CATRIONA MATTHEW has been ploughing a lone furrow for Scotland on the LPGA Tour for so long now, you half expected her to seek out the assistance of an ox to lighten the workload.

Help will be at hand next season, though, when her young compatriot, Gemma Dryburgh, strides out for her rookie campaign on the female game’s most lucrative circuit.

Trying to negotiate a successful passage through the daunting qualifying school can be a perilous process on a par with charting a course round Cape Horn on a balsa wood raft, but Dryburgh managed it with great aplomb and earned one of the 20 LPGA cards up for grabs.

The Aberdonian is well aware that trying to fill Matthew’s sizeable shoes will be a colossal task but you have to start somewhere. “She’s been up there for so long and we always want another Catriona,” said Dryburgh.

“We need players to back her up and fill that void, especially as she’s coming towards the end of her career. Knowing her, though, she might go on for ages. It would be nice to have someone else out there doing well. Hopefully that can be me.”

Dryburgh has been making quiet, effective strides in the professional ranks and the former Curtis Cup player’s talents and drive have been rewarded. With her colleagues on the struggling Ladies European Tour eking out something of a hand to mouth golfing existence due to a shortage of events, Dryburgh could not have picked a better time to explore more fertile and prosperous lands.

“Given the way things are in Europe just now, it almost made me more determined to get on to the LPGA Tour,” she added. “I’ll be able to plan a schedule now as opposed to having to play in everything because you simply had no other choice. I’ll be able to pick and choose now, which is a nice dilemma to have.”

As a dab hand at a variety of sports, Dryburgh’s ascension to the LPGA Tour continues to justify the decision she took when at high school in the US to focus on golf as opposed to another roon ba’ game.

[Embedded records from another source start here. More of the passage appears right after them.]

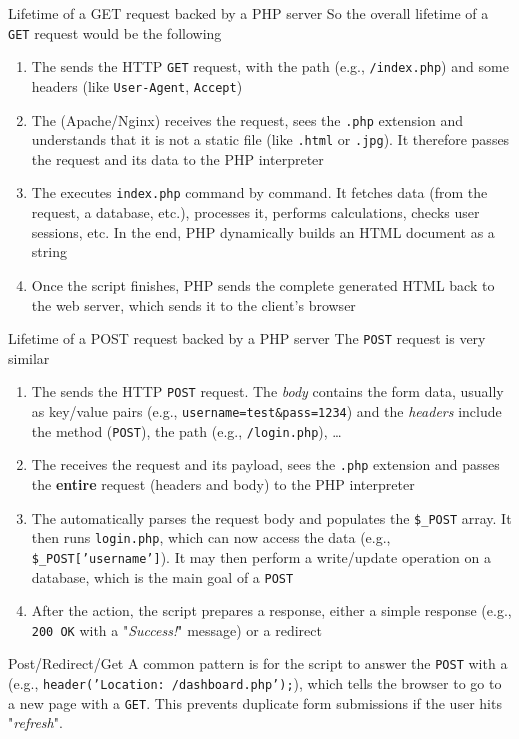 \begin{parag}{Lifetime of a GET request backed by a PHP server}
    So the overall lifetime of a \texttt{GET} request would be the following
    \begin{enumerate}
        \item The  sends the HTTP \texttt{GET} request, with the path (e.g., \texttt{/index.php}) and some headers (like \texttt{User-Agent}, \texttt{Accept})
        \item The  (Apache/Nginx) receives the request, sees the \texttt{.php} extension and understands that it is not a static file (like \texttt{.html} or \texttt{.jpg}). It therefore passes the request and its data to the PHP interpreter
        \item The  executes \texttt{index.php} command by command. It fetches data (from the request, a database, etc.), processes it, performs calculations, checks user sessions, etc. In the end, PHP dynamically builds an HTML document as a string
        \item Once the script finishes, PHP sends the complete generated HTML back to the web server, which sends it to the client's browser
    \end{enumerate}
\end{parag}

\begin{parag}{Lifetime of a POST request backed by a PHP server}
    The \texttt{POST} request is very similar
    \begin{enumerate}
        \item The  sends the HTTP \texttt{POST} request. The \textit{body} contains the form data, usually as key/value pairs (e.g., \texttt{username=test\&pass=1234}) and the \textit{headers} include the method (\texttt{POST}), the path (e.g., \texttt{/login.php}), \dots
        \item The  receives the request and its payload, sees the \texttt{.php} extension and passes the \textbf{entire} request (headers and body) to the PHP interpreter
        \item The  automatically parses the request body and populates the \texttt{\$\_POST} array. It then runs \texttt{login.php}, which can now access the data (e.g., \texttt{\$\_POST['username']}). It may then perform a write/update operation on a database, which is the main goal of a \texttt{POST}
        \item After the action, the script prepares a response, either a simple response (e.g., \texttt{200 OK} with a "\textit{Success!}" message) or a redirect
    \end{enumerate}
    \begin{subparag}{Post/Redirect/Get}
        A common pattern is for the script to answer the \texttt{POST} with a  (e.g., \texttt{header('Location: /dashboard.php');}), which tells the browser to go to a new page with a \texttt{GET}. This prevents duplicate form submissions if the user hits "\textit{refresh}".
    \end{subparag}
\end{parag}


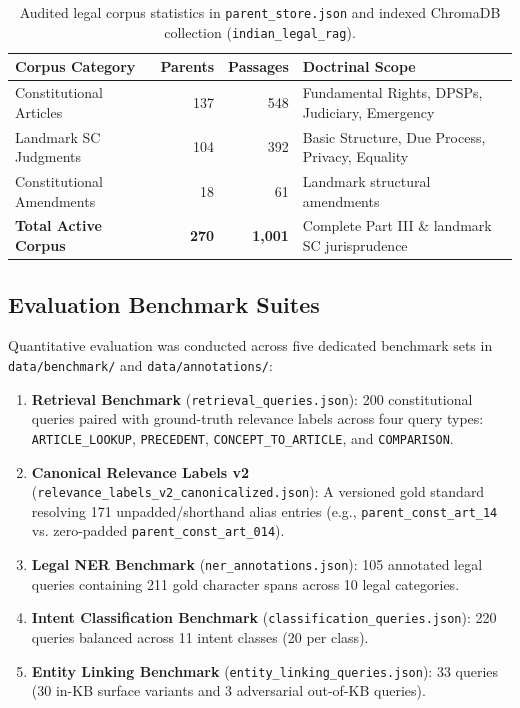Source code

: \documentclass[10pt,twocolumn]{article}
\begin{document}
\begin{table}[t]
\centering
\small
\caption{Audited legal corpus statistics in \texttt{parent\_store.json} and indexed ChromaDB collection (\texttt{indian\_legal\_rag}).}
\begin{tabularx}{\columnwidth}{lrrX}
\toprule
\textbf{Corpus Category} & \textbf{Parents} & \textbf{Passages} & \textbf{Doctrinal Scope} \\
\midrule
Constitutional Articles   & 137 & 548 & Fundamental Rights, DPSPs, Judiciary, Emergency \\
Landmark SC Judgments     & 104 & 392 & Basic Structure, Due Process, Privacy, Equality \\
Constitutional Amendments &  18 &  61 & Landmark structural amendments \\
\midrule
\textbf{Total Active Corpus} & \textbf{270} & \textbf{1,001} & Complete Part III \& landmark SC jurisprudence \\
\bottomrule
\end{tabularx}
\label{tab:corpus_stats}
\end{table}

\subsection{Evaluation Benchmark Suites}
Quantitative evaluation was conducted across five dedicated benchmark sets in \texttt{data/benchmark/} and \texttt{data/annotations/}:
\begin{enumerate}[leftmargin=*]
    \item \textbf{Retrieval Benchmark} (\texttt{retrieval\_queries.json}): 200 constitutional queries paired with ground-truth relevance labels across four query types: \texttt{ARTICLE\_LOOKUP}, \texttt{PRECEDENT}, \texttt{CONCEPT\_TO\_ARTICLE}, and \texttt{COMPARISON}.
    \item \textbf{Canonical Relevance Labels v2} (\texttt{relevance\_labels\_v2\_canonicalized.json}): A versioned gold standard resolving 171 unpadded/shorthand alias entries (e.g., \texttt{parent\_const\_art\_14} vs. zero-padded \texttt{parent\_const\_art\_014}).
    \item \textbf{Legal NER Benchmark} (\texttt{ner\_annotations.json}): 105 annotated legal queries containing 211 gold character spans across 10 legal categories.
    \item \textbf{Intent Classification Benchmark} (\texttt{classification\_queries.json}): 220 queries balanced across 11 intent classes (20 per class).
    \item \textbf{Entity Linking Benchmark} (\texttt{entity\_linking\_queries.json}): 33 queries (30 in-KB surface variants and 3 adversarial out-of-KB queries).
\end{enumerate}
\end{document}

“I wanted to do both football and golf but we could only do the one so I chose golf,” said Dryburgh, who is now based in London. “I think I had potential at football. There are much more opportunities for female footballers in the US than here.

“It was a tough decision. I love football and really miss it still. But sticking to golf was the right decision and I’ve certainly no regrets now.”